▸ **What this task involves**
Every line below between the line holding "### 11.7.1 Reserve Fund" and the line holding "The reserve fund", inclusive, should be repeated exactly, and all other lines omitted.
Data to use START
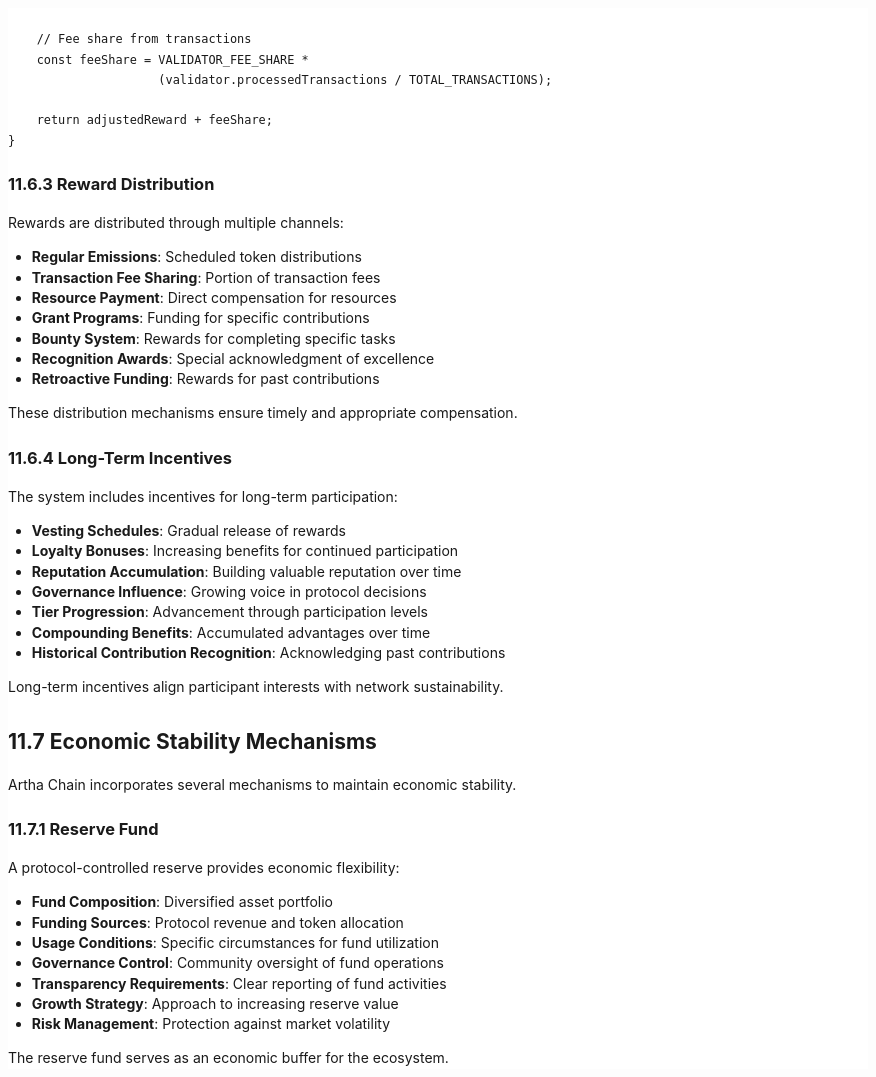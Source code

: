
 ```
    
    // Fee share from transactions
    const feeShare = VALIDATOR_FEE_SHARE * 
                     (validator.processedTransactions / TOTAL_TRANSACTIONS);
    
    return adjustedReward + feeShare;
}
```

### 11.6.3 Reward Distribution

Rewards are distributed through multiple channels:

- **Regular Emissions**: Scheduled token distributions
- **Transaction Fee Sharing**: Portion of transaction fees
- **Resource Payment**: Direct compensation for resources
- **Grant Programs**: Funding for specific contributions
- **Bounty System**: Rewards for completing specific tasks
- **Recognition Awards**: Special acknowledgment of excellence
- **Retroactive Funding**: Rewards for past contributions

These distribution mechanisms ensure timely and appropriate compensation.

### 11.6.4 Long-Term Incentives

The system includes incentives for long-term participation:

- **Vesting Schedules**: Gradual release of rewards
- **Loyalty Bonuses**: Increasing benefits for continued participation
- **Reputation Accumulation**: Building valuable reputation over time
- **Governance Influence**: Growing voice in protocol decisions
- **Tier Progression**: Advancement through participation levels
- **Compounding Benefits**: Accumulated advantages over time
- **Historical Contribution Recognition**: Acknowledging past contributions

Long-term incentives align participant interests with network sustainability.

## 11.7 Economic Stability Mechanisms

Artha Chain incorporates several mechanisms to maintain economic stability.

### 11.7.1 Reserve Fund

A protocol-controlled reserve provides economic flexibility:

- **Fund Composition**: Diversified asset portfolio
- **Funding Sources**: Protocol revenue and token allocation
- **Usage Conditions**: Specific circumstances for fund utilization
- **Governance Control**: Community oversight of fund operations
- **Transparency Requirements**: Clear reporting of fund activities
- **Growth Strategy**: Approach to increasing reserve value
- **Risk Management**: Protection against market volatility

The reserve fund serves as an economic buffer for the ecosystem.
Data to use END
Data to use START
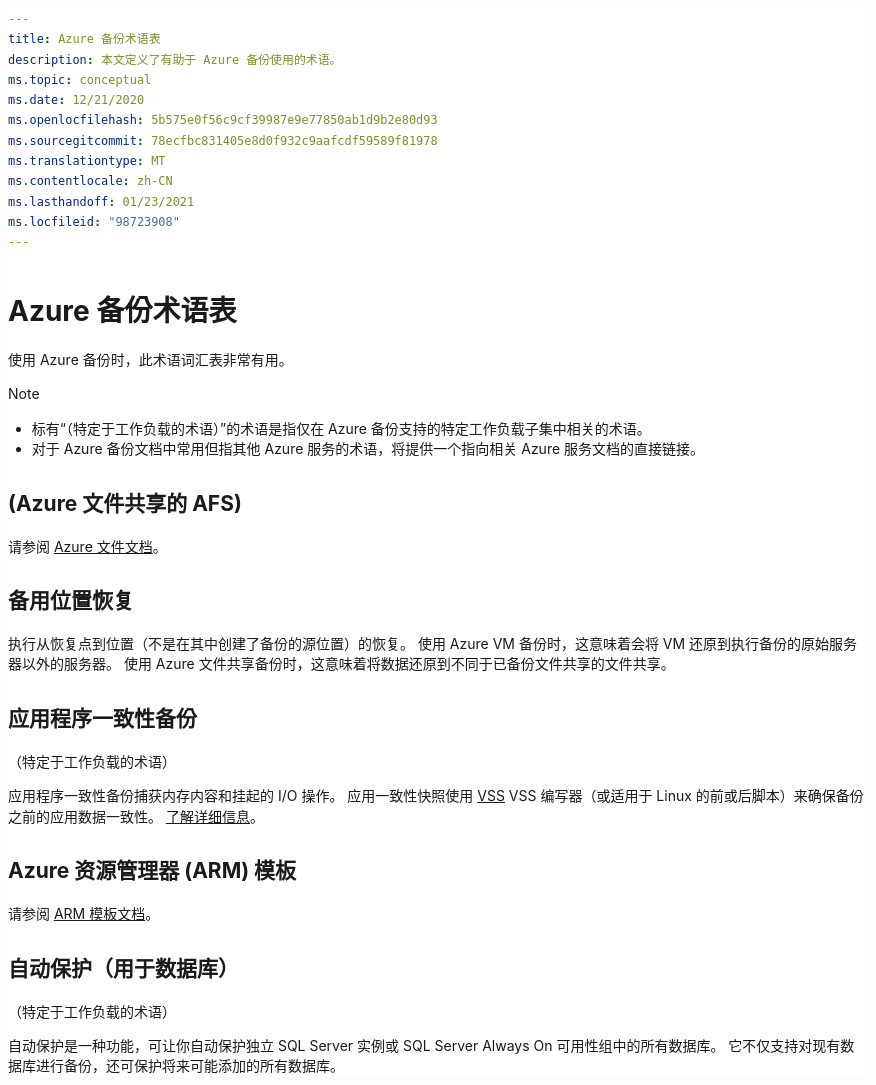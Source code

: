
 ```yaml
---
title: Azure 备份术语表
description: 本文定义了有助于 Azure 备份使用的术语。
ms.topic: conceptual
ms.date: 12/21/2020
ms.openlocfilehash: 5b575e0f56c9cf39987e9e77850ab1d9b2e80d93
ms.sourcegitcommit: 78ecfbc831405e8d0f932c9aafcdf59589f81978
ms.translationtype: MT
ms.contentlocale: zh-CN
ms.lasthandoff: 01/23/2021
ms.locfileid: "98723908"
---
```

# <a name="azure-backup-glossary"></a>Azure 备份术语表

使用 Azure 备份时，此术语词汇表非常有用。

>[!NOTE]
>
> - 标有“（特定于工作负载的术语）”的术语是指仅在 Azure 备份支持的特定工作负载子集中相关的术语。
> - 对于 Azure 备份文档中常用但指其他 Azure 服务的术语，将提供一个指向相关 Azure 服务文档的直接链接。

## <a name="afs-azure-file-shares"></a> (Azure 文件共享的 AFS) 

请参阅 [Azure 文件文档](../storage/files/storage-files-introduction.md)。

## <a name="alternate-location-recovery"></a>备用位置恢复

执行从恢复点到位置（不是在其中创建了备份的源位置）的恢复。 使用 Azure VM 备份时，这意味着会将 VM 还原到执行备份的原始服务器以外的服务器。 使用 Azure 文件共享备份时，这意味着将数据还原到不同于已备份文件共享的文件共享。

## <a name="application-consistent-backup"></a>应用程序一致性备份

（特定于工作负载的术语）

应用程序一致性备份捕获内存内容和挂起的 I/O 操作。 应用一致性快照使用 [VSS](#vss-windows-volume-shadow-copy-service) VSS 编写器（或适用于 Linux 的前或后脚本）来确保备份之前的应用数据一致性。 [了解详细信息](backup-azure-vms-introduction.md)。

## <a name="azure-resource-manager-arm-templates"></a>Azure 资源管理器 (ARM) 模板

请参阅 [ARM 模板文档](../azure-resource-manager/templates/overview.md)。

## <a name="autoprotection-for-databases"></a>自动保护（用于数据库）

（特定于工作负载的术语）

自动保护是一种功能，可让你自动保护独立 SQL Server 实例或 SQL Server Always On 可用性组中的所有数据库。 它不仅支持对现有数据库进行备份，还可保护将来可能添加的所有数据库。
Data to use END
Data to use START
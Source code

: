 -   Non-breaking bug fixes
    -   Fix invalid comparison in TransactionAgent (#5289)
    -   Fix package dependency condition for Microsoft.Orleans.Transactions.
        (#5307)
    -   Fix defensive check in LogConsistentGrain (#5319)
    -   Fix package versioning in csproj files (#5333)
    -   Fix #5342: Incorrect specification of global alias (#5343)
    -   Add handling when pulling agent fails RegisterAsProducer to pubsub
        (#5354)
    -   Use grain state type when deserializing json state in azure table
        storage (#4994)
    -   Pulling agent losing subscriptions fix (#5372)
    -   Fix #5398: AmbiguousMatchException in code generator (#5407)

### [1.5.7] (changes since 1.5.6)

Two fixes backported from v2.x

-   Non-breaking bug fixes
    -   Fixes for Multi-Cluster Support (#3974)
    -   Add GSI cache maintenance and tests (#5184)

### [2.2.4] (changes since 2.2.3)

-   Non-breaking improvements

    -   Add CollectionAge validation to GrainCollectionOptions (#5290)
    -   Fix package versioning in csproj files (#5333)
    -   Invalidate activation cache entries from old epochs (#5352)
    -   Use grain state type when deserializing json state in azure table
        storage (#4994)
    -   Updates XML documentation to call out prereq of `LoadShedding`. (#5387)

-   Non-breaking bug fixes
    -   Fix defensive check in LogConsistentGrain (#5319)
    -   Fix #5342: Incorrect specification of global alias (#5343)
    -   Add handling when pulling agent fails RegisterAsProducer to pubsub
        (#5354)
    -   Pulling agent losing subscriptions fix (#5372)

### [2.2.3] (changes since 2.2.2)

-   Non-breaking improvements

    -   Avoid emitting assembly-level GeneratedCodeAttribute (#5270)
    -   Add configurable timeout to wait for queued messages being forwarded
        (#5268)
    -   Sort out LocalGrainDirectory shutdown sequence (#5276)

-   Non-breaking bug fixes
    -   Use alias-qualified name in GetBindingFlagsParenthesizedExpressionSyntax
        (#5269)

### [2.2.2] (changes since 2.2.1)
Data to use END
▸ **Solution below**
### 11.7.1 Reserve Fund

A protocol-controlled reserve provides economic flexibility:

- **Fund Composition**: Diversified asset portfolio
- **Funding Sources**: Protocol revenue and token allocation
- **Usage Conditions**: Specific circumstances for fund utilization
- **Governance Control**: Community oversight of fund operations
- **Transparency Requirements**: Clear reporting of fund activities
- **Growth Strategy**: Approach to increasing reserve value
- **Risk Management**: Protection against market volatility

The reserve fund serves as an economic buffer for the ecosystem.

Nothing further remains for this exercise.